Ese café representa no solo el cierre de un capítulo, sino el reconocimiento de todo lo que vivimos, lo bueno y lo malo, lo dulce y lo amargo. Es extraño cómo algo tan simple como un café puede cargar tanto significado, cómo puede ser el símbolo de tantas conversaciones pendientes, de tantas palabras que se quedaron atoradas en la garganta, de risas compartidas y también de silencios incómodos.
Ese café es el pretexto perfecto para mirarnos a los ojos una vez más, para decir todas esas cosas que el orgullo o el dolor nos hicieron callar. Quizás, en el fondo, ambos sabemos que ese café con leche es más una ilusión, una manera de aferrarnos a la idea de que aún queda algo por resolver entre nosotros, cuando en realidad, lo que nos une ya no son los lazos del presente, sino los ecos del pasado.

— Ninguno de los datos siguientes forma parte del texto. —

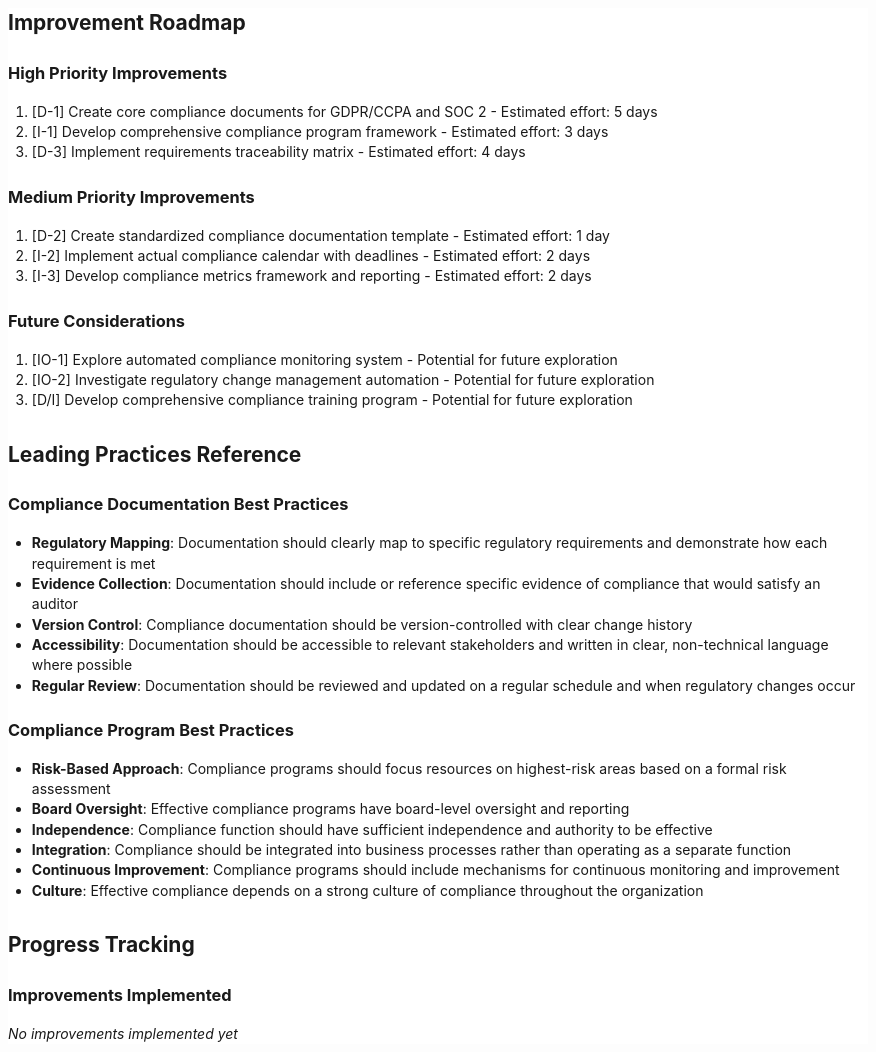 ## Improvement Roadmap

### High Priority Improvements
1. [D-1] Create core compliance documents for GDPR/CCPA and SOC 2 - Estimated effort: 5 days
2. [I-1] Develop comprehensive compliance program framework - Estimated effort: 3 days
3. [D-3] Implement requirements traceability matrix - Estimated effort: 4 days

### Medium Priority Improvements
1. [D-2] Create standardized compliance documentation template - Estimated effort: 1 day
2. [I-2] Implement actual compliance calendar with deadlines - Estimated effort: 2 days
3. [I-3] Develop compliance metrics framework and reporting - Estimated effort: 2 days

### Future Considerations
1. [IO-1] Explore automated compliance monitoring system - Potential for future exploration
2. [IO-2] Investigate regulatory change management automation - Potential for future exploration
3. [D/I] Develop comprehensive compliance training program - Potential for future exploration

## Leading Practices Reference

### Compliance Documentation Best Practices
- **Regulatory Mapping**: Documentation should clearly map to specific regulatory requirements and demonstrate how each requirement is met
- **Evidence Collection**: Documentation should include or reference specific evidence of compliance that would satisfy an auditor
- **Version Control**: Compliance documentation should be version-controlled with clear change history
- **Accessibility**: Documentation should be accessible to relevant stakeholders and written in clear, non-technical language where possible
- **Regular Review**: Documentation should be reviewed and updated on a regular schedule and when regulatory changes occur

### Compliance Program Best Practices
- **Risk-Based Approach**: Compliance programs should focus resources on highest-risk areas based on a formal risk assessment
- **Board Oversight**: Effective compliance programs have board-level oversight and reporting
- **Independence**: Compliance function should have sufficient independence and authority to be effective
- **Integration**: Compliance should be integrated into business processes rather than operating as a separate function
- **Continuous Improvement**: Compliance programs should include mechanisms for continuous monitoring and improvement
- **Culture**: Effective compliance depends on a strong culture of compliance throughout the organization

## Progress Tracking

### Improvements Implemented
*No improvements implemented yet*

Aún así, la idea de ese café pendiente sigue ahí, como un punto de encuentro en el laberinto de nuestros recuerdos, un «qué hubiera pasado si» que nos acompaña en las noches de insomnio. Aunque tal vez nunca lleguemos a compartir ese café, el saber que está pendiente, que de alguna manera ambos lo tenemos presente, es una forma extraña de mantener viva la conexión que una vez tuvimos, de no cerrar del todo la puerta a lo que fuimos.
Porque en el fondo, ese «lo siento, está bien cabrón» no es solo una disculpa, sino una aceptación de nuestras fallas, de nuestros errores, y quizás, solo quizás, de ese cariño que, a pesar de todo, nunca se fue del todo.